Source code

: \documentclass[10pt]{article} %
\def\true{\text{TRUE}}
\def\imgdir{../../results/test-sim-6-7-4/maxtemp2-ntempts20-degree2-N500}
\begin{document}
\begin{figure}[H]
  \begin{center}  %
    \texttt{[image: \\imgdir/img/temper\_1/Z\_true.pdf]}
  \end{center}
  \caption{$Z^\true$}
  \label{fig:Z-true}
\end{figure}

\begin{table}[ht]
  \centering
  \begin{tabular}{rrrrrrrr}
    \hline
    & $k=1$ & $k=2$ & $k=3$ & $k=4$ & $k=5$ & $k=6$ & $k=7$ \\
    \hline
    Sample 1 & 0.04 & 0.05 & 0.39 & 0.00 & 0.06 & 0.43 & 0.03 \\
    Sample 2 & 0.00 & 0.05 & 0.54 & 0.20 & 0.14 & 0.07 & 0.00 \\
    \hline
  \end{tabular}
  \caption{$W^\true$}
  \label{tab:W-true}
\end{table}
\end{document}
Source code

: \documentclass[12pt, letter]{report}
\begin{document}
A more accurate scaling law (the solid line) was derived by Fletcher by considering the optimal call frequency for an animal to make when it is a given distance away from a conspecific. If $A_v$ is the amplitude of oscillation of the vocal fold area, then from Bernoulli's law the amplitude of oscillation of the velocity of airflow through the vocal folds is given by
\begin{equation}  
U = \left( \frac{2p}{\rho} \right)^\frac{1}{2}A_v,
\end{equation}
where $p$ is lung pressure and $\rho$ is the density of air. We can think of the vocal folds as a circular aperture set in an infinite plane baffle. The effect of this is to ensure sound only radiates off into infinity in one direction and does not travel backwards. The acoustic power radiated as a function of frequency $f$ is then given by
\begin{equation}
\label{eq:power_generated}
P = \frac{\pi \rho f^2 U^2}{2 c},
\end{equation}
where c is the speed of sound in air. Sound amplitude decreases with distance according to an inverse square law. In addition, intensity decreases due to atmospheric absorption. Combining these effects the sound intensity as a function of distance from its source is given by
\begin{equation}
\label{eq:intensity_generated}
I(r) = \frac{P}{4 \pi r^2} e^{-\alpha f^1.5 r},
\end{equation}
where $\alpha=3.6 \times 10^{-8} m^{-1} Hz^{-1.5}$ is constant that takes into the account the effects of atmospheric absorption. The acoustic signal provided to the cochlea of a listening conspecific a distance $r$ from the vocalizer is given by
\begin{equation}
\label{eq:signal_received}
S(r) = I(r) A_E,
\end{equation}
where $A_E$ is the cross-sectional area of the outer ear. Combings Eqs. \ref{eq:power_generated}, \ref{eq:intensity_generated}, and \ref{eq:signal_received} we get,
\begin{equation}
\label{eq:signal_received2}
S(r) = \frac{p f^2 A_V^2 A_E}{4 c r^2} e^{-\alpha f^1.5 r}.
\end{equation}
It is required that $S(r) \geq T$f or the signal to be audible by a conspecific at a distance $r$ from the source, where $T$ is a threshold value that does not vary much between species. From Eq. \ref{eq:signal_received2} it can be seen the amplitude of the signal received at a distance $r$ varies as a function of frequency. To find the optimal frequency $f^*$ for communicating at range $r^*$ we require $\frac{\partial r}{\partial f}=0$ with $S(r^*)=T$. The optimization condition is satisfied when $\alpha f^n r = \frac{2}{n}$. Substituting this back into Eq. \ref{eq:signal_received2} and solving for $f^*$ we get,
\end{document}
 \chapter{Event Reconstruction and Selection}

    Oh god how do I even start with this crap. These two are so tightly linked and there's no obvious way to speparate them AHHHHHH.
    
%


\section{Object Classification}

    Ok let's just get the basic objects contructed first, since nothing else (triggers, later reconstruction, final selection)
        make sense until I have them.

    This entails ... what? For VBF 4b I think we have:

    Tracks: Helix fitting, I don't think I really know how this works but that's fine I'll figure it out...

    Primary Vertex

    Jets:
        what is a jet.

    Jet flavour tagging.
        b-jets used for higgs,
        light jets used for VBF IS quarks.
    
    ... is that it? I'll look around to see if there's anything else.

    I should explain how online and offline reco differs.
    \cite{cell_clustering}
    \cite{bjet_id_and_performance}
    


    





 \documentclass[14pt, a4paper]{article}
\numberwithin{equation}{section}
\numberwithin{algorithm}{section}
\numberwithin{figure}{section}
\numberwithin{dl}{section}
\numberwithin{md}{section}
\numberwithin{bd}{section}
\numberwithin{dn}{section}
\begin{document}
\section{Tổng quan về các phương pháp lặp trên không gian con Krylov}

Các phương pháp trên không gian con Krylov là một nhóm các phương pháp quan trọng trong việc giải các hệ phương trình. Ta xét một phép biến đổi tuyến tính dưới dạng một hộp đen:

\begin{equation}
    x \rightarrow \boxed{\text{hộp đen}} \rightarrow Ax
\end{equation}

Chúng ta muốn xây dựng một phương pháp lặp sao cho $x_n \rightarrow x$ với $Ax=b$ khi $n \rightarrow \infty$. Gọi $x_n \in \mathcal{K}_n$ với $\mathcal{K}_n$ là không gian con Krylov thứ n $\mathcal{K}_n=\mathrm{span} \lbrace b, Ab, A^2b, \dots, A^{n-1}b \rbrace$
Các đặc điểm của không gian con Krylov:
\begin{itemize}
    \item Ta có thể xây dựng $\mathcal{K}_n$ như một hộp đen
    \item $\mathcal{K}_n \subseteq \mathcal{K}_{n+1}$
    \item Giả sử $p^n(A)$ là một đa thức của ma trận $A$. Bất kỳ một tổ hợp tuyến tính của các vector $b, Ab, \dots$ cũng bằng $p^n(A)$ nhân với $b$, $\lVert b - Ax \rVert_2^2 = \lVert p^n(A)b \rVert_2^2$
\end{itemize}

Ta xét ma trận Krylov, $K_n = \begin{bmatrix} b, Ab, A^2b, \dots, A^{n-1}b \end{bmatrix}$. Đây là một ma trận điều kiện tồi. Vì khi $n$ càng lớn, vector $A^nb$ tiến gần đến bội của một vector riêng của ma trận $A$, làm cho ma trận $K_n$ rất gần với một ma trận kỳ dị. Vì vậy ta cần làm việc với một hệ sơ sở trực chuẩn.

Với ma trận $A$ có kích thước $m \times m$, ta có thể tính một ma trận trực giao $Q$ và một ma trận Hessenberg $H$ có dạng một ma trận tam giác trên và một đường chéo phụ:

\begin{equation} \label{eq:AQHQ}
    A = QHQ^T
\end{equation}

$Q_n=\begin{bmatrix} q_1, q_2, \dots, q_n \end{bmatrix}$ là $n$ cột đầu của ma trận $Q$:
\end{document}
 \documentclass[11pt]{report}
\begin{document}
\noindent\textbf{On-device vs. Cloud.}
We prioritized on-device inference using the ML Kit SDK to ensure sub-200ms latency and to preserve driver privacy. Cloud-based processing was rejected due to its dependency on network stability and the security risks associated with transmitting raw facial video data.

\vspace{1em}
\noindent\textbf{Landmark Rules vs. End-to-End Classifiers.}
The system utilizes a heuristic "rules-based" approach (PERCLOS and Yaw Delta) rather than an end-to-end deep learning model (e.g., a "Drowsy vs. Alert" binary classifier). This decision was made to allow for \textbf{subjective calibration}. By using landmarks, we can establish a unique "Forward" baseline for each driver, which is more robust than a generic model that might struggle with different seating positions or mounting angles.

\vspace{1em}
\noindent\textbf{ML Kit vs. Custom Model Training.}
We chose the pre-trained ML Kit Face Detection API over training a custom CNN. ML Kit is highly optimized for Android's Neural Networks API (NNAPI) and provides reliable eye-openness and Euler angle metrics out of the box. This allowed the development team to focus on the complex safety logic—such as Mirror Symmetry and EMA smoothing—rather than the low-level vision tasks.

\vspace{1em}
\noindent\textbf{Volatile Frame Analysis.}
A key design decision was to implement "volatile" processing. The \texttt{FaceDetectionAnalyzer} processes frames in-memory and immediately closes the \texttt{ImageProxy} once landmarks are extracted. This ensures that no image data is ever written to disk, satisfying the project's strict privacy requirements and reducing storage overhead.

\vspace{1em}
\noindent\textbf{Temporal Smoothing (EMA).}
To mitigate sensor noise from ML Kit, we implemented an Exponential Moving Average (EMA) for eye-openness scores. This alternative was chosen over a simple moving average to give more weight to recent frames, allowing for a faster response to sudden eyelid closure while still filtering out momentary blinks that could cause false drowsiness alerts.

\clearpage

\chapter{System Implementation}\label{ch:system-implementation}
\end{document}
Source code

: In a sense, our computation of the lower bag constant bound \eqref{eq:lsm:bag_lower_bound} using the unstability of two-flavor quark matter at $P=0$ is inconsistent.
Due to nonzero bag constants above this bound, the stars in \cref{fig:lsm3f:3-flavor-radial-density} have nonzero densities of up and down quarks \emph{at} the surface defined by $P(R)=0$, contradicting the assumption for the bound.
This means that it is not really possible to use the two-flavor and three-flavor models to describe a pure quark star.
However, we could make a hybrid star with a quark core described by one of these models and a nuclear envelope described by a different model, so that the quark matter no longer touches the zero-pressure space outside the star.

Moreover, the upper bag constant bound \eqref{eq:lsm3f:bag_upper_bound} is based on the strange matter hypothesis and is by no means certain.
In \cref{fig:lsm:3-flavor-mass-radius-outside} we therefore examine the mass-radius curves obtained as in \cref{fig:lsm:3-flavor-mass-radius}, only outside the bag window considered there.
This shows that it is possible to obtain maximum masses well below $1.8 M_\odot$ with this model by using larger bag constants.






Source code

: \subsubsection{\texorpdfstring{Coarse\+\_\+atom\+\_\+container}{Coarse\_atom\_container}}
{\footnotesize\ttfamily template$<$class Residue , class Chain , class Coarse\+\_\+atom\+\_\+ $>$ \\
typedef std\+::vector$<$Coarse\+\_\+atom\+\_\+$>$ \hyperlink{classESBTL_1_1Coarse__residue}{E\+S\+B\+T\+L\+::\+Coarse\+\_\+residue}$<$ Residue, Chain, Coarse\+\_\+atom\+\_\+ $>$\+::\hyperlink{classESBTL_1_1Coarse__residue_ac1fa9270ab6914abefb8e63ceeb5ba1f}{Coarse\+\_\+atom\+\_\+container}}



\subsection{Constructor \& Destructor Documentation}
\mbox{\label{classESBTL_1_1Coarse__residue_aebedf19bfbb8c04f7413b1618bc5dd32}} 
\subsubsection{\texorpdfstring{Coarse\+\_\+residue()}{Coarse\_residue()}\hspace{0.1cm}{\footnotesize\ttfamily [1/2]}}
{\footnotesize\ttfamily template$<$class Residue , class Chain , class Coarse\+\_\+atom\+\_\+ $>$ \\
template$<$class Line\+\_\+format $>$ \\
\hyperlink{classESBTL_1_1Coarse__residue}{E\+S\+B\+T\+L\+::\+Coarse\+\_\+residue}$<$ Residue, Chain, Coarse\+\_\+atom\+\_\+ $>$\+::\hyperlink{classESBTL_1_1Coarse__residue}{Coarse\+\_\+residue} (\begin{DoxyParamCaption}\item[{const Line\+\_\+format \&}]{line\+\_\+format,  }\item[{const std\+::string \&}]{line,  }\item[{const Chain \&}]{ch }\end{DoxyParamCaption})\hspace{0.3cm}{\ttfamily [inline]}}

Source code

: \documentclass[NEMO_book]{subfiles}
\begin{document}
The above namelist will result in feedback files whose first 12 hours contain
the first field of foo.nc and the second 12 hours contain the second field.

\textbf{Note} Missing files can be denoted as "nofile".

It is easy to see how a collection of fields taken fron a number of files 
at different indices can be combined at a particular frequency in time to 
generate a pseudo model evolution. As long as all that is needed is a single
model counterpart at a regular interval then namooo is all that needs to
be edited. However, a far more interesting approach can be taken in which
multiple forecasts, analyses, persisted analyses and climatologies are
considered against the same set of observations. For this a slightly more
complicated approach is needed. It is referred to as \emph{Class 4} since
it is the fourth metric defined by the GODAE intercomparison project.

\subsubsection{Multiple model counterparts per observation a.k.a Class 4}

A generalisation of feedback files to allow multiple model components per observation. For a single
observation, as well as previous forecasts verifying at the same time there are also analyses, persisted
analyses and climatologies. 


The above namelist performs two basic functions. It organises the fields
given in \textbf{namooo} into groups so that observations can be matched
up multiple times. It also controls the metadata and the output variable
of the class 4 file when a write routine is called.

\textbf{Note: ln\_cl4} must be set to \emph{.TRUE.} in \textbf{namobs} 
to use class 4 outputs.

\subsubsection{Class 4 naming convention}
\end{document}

::::

*WORK REQUEST*: Give back, unchanged, the line that holds "considered against the" along with all lines after it through the last line above.

*EXERCISE SOLUTION*:
considered against the same set of observations. For this a slightly more
complicated approach is needed. It is referred to as \emph{Class 4} since
it is the fourth metric defined by the GODAE intercomparison project.

\subsubsection{Multiple model counterparts per observation a.k.a Class 4}

A generalisation of feedback files to allow multiple model components per observation. For a single
observation, as well as previous forecasts verifying at the same time there are also analyses, persisted
analyses and climatologies. 


The above namelist performs two basic functions. It organises the fields
given in \textbf{namooo} into groups so that observations can be matched
up multiple times. It also controls the metadata and the output variable
of the class 4 file when a write routine is called.

\textbf{Note: ln\_cl4} must be set to \emph{.TRUE.} in \textbf{namobs} 
to use class 4 outputs.

\subsubsection{Class 4 naming convention}
\end{document}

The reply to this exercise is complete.